The unanimous ruling Monday overturned a Colorado Supreme Court decision that said Trump forfeited his right to run for president again by trying to overturn his 2020 election loss. The high court acted a day before Super Tuesday, when Colorado and 14 other states and one territory hold presidential primaries.
“Responsibility for enforcing Section 3 against federal officeholders and candidates rests with Congress and not the states,” the court said in an unsigned opinion, referring to the provision in the 14th Amendment that bars insurrectionists from holding office.
A state official in Maine and a judge in Illinois had also declared Trump ineligible to appear on the ballot, and litigation was taking place in other states as well. The high court ruling effectively ends those efforts.
The three liberal justices wrote separately to say the court went further than it needed to in resolving the case. They said in a concurring opinion the court “attempts to insulate all alleged insurrectionists from future challenges to their holding federal office.”

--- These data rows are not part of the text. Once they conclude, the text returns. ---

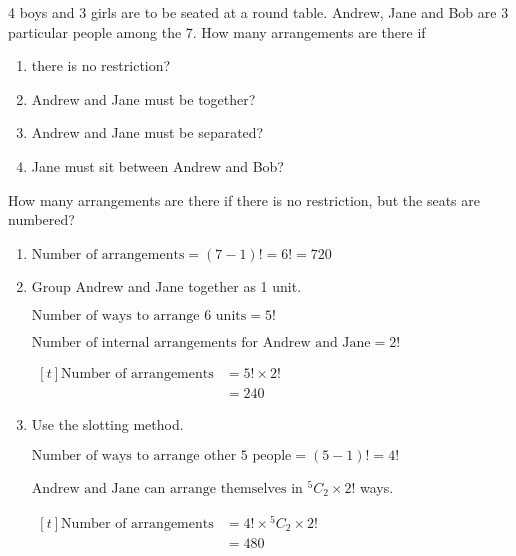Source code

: \documentclass[11pt,a4paper]{book}
\begin{document}
\begin{example}

4 boys and 3 girls are to be seated at a round table. Andrew, Jane
and Bob are 3 particular people among the 7. How many arrangements
are there if

\begin{enumerate}[label=(\alph*)] 

\item there is no restriction?

\item Andrew and Jane must be together?

\item Andrew and Jane must be separated?

\item Jane must sit between Andrew and Bob?

\end{enumerate}

How many arrangements are there if there is no restriction, but the
seats are numbered?

\Solution

\begin{enumerate}[label=(\alph*)] 

\item  $\text{Number of arrangements}=\left(7-1\right)!=6!=720$

\item  Group Andrew and Jane together as 1 unit.

$\text{Number of ways to arrange 6 units}=5!$

$\text{Number of internal arrangements for Andrew and Jane}=2!$

$
\begin{aligned}[t]
\text{Number of arrangements} & =5!\times2!\\
 & =240
\end{aligned}
$

\item \begin{minipage}[t]{.6\textwidth}

Use the slotting method.

$\text{Number of ways to arrange other 5 people}=\left(5-1\right)!=4!$

$\text{Andrew and Jane can arrange themselves in }{}^{5}C_{2}\times2!$ ways.

$
\begin{aligned}[t]
\text{Number of arrangements} & =4!\times{}^{5}C_{2}\times2!\\
 & =480
\end{aligned}
$


\end{minipage}
\end{enumerate}
\end{example}
\end{document}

The ruling was perhaps the court's biggest presidential election decision since the 5-4 Bush v. Gore case ended the 2000 deadlock and dealt a blow to the court's reputation.
The voters, represented by the advocacy group Citizens for Responsibility and Ethics, said a five-day hearing in Colorado established that Trump was part of an insurrection that tried to disrupt the peaceful transfer of power to Joe Biden.
The former president told the justices in court papers that efforts to bar him from running would unleash “chaos and bedlam” if successful.
Trump's primary argument was that the president isn't covered by the insurrection clause, which applies to anyone who was an “officer of the United States.” Trump's lawyers said the phrase is a legal term of art that elsewhere in the Constitution excludes the president.
Trump also argued he didn't “engage in” insurrection. In concluding he did, the Colorado Supreme Court pointed to his unsupported claims of a stolen election, his fiery Jan. 6 speech and his demands that Vice President Mike Pence refuse to certify the results.
Trump also contended that Congress must set up an enforcement system before the insurrection clause can be used. He also said the provision bars people only from holding office, not from running for it.
The case is Trump v. Anderson, 23-719.
(Updates with excerpt from concurring opinion in fifth paragraph.)